By Maria Hadjimichael
PARALIMNI and Sotira municipalities, which have illegally destroyed sections of their beaches, have recently been forced to defend their actions in parliament.
But these discussions at the House environment committee, which evolved over the past month, were full of contradictions and irrational conversations among the different participants. It goes without saying that the outcomes of these meetings stand as typical examples of justice (environmental justice in particular) in Cyprus.
In the Ayia Thekla area, Sotira municipality disturbed sections of the ‘Ayia Thekla-Liopetri’ Natura 2000 area with bulldozers. In 2008, the area was assigned by the Game Fund as one of the most important areas in Cyprus where the Greater Sand Plover finds shelter in its search for a mild winter. The Greater Sand Plover is considered an endangered species in Europe. This area was then covered with cement creating a new commercial beach.
The situation is similar with the Paralimni municipality whose bulldozers have been busy in the sea breaking rocks and on the beach cutting away the natural flora. In both cases the aim is one: to create more space for the commercial exploitation of the coastline.
During the House committee meeting, the mayor of Sotira municipality admitted that he was wrong. He also admitted that he had not conducted an environmental impact assessment (EIA) as required by law, giving the following excuse: “Why should I spend so much money on conducting an assessment, when there is a chance that they might reject my application?”
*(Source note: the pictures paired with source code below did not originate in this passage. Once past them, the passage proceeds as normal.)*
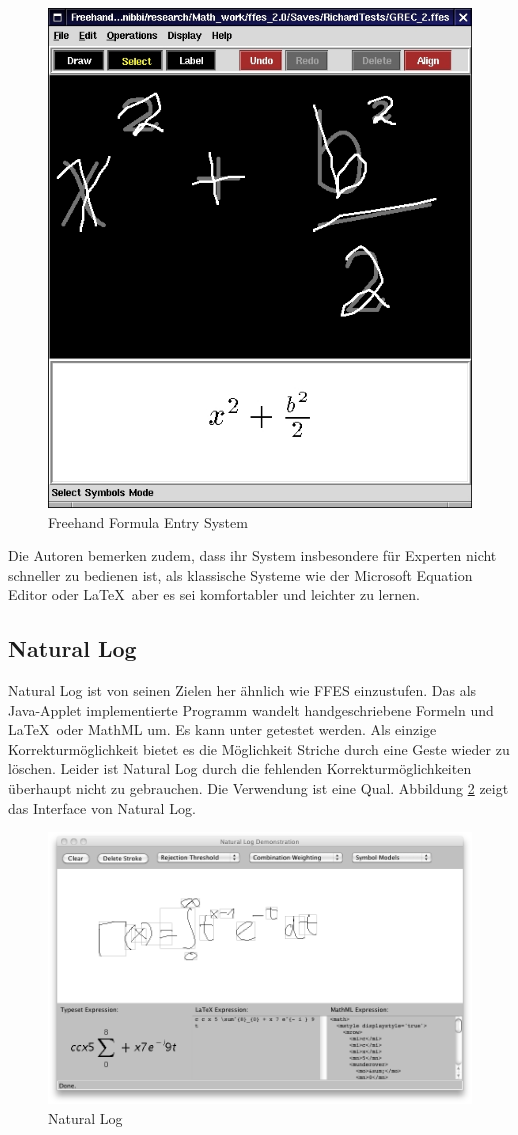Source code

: \begin{figure}[htbp]
  \begin{center}
    \includegraphics[width=.4\textwidth]{figures/ffes.png}
  \end{center}
  \caption{Freehand Formula Entry System}
  \label{fig:ffes}
\end{figure}

Die Autoren bemerken zudem, dass ihr System insbesondere für Experten nicht schneller zu bedienen ist, als klassische Systeme wie der Microsoft Equation Editor oder \LaTeX~aber es sei komfortabler und leichter zu lernen.

\subsection{Natural Log}
\label{sub:natural-log}

Natural Log ist von seinen Zielen her ähnlich wie FFES einzustufen. Das als Java-Applet implementierte Programm wandelt handgeschriebene Formeln und \LaTeX~oder MathML um. Es kann unter \cite{natural-log} getestet werden. Als einzige Korrekturmöglichkeit bietet es die Möglichkeit Striche durch eine Geste wieder zu löschen. Leider ist Natural Log durch die fehlenden Korrekturmöglichkeiten überhaupt nicht zu gebrauchen. Die Verwendung ist eine Qual. Abbildung \ref{fig:natural-log} zeigt das Interface von Natural Log.

\begin{figure}[htbp]
  \begin{center}
    \includegraphics[width=.8\textwidth]{figures/natural-log.png}
  \end{center}
  \caption{Natural Log}
  \label{fig:natural-log}
\end{figure}

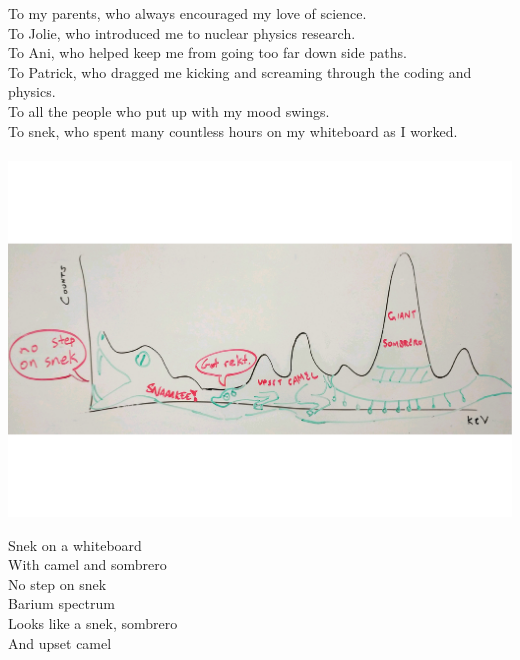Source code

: \documentclass[final,numrefs,sort&compress,noinfo]{nddiss2e}
\begin{document}
\renewcommand{\dedicationname}{
\hspace{0pt}
\vfill
To my parents, who always encouraged my love of science.\\
To Jolie, who introduced me to nuclear physics research.\\
To Ani, who helped keep me from going too far down side paths. \\
To Patrick, who dragged me kicking and screaming through the coding and physics. \\
To all the people who put up with my mood swings.\\
To snek, who spent many countless hours on my whiteboard as I worked.\\
\\
\includegraphics[scale=0.4]{snek.pdf}\\
\begin{multicols}{2}
    Snek on a whiteboard\\
    With camel and sombrero\\
    No step on snek \\
    \columnbreak
    Barium spectrum\\
    Looks like a snek, sombrero\\
    And upset camel
\end{multicols}
\vfill
\hspace{0pt}}

{\centering\dedicationname}




\tableofcontents
\listoffigures
\listoftables
\end{document}
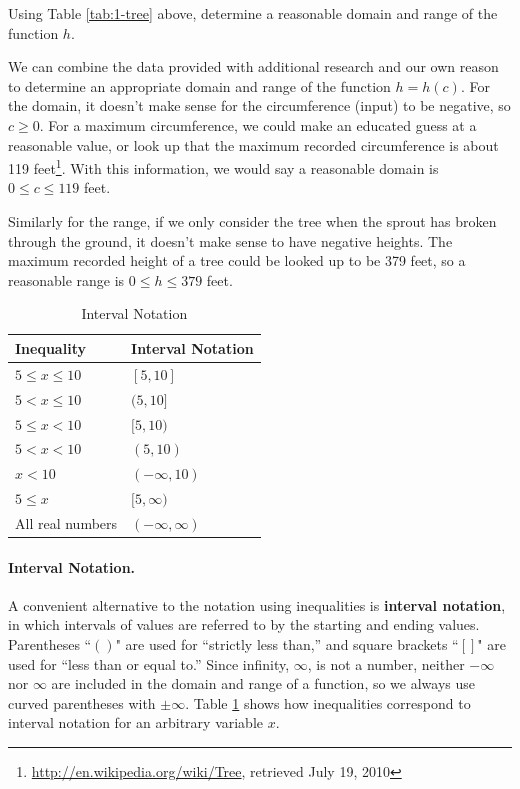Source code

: \begin{example}
Using Table \ref{tab:1-tree} above, determine a reasonable domain and range of the function $h$.

\begin{solution} We can combine the data provided with additional research and our own reason
to determine an appropriate domain and range of the function $h = h(c)$. For
the domain, it doesn't make sense for the circumference (input) to be negative, so $c \ge 0$. For a maximum circumference, we could make an educated guess at a reasonable value, or
look up that the maximum recorded circumference is about 119
feet\footnote{\url{http://en.wikipedia.org/wiki/Tree}, retrieved July
  19, 2010}. With this information, we would say a reasonable domain is $0\le c \le 119$ feet.

Similarly for the range, if we only consider the tree when the sprout has broken through the ground, it doesn't make sense to have negative heights. The maximum recorded height of a tree could be looked up to be 379 feet, so a reasonable range is $0\le h\le 379$ feet.
\end{solution}\end{example}

\begin{table}
    \centering
\begin{tabular}{ll}
\toprule
\textbf{Inequality} & \textbf{Interval Notation}\tabularnewline
\midrule
$5\le x \le 10$  & $[5, 10]$\\
$5 <  x \le 10$  & $(5, 10]$\\
$5\le x  <  10$  & $[5, 10)$\\
$5 <  x  <  10$  & $(5, 10)$\\
$x < 10$         & $(-\infty, 10)$\\
$5 \le x$        & $[5, \infty)$\\
All real numbers & $(-\infty, \infty)$ \\
\bottomrule
\end{tabular}
\caption{Interval Notation}
\label{tab:1-interval}
\end{table}
\paragraph{Interval Notation.} A convenient alternative to the notation using inequalities is \textbf{interval notation}, in which intervals of values are referred to by the starting and ending values. Parentheses ``$()$" are used for ``strictly less than,'' and square brackets ``$[]$" are used for ``less than or equal to.'' Since infinity, $\infty$, is not a number, neither $-\infty$ nor $\infty$ are included in the domain and range of a function, so we always use curved parentheses with $\pm\infty$. Table \ref{tab:1-interval} shows how inequalities correspond to interval notation for an arbitrary variable $x$.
This comment was accepted and deemed appropriate by the members of the environment committee (apart from Green MP Giorgos Perdikis who demanded the restoration of the area). He was also excused on the grounds that Sotira is a new municipality. If this is a valid argument then we could with the same argument justify a careless and deadly car accident if it were caused by a new driver.
The competent authorities all highlighted that the mayor had been informed from the beginning that the interventions were illegal, since no EIA had been conducted. The environment department in particular insisted that an assessment for the restoration of the area must be conducted (since it was too late to conduct an EIA).The game fund also pointed out that the land on which the interventions occurred was not even granted to the municipality.
However, these departments were told off by most of the MPs, as, according to them, they were being too harsh on the municipality!
The Famagusta deputy district officer, whose office is also the responsible body for the protection of the coastline in the Famagusta region, claimed that it is absurd to put the Sotira municipality ‘on trial’ as there have been far more serious violations along the coast in Cyprus. “So what if they moved around a few rocks,” he said.
DIKO MP Sophocles Fyttis, meanwhile, declared that if he were mayor he would have done the same thing. DISY MP Kyriacos Hadjiyiannis repeated the argument that those who are complaining about the damage are economically and politically motivated. Of course, not being able to understand the meaning of the word selflessness, he asked who those protesting were. He blamed the private house owners in the area who “were also illegal so they should not be complaining”.
Even though I have focused on the discussions regarding the Ayia Thekla case, it is important to point out that the discussions were similarduring the meeting which focused on the interventions by Paralimni municipality. Paralimni mayor stated that there are other municipalities that are doing worse things and that he would not let the tourist product of the area decline because some people were protesting. He even said that he would do the same next year if the appropriate licences were handed out. And again some MPs were throwing the blame on the authorities on the one hand, and, on the other, accusing private landowners in the area for creating issues when there weren’t any. The deputy district office once again washed his hands saying that it was not his legal responsibility to do anything.
Let’s summarise this: municipalities break the law despite receiving a warning by all the competent authorities for violations of national and EU legislations. The public demands justice and the restoration of the affected areas. Not only are they not heard, but they are also asked by the chair of the environment committee to stop their complaints and come up instead with measures that could counter the impact caused by the interventions. In essence this means accepting the damage done rather than restoring the area, which is little more than a way of legalising illegal activities. The comment by the AKEL MP Skevi Koukouma, that given the outcomes of the meeting, any municipality can act as they please, was spot on.
I wonder how some of these MPs and technocrats can defend their position, whilst they shamelessly (directly or indirectly) support these illegal and arbitrary actions with such adverse environmental and social impacts. Our intelligence is continuously undermined by populism and lies by those same people to whom we pay our taxes to defend our interests. I would like to remind all these politicians and technocrats that it is their duty to serve the public, with the common good as their primary consideration, placing it above all their political and economic interests or those of their ‘friends’.
I have to admit, however, that my trust in this kind of democracy is long gone. We are now organised, we know our rights and we are ready to protect our shores and beaches against the bulldozers and the cement.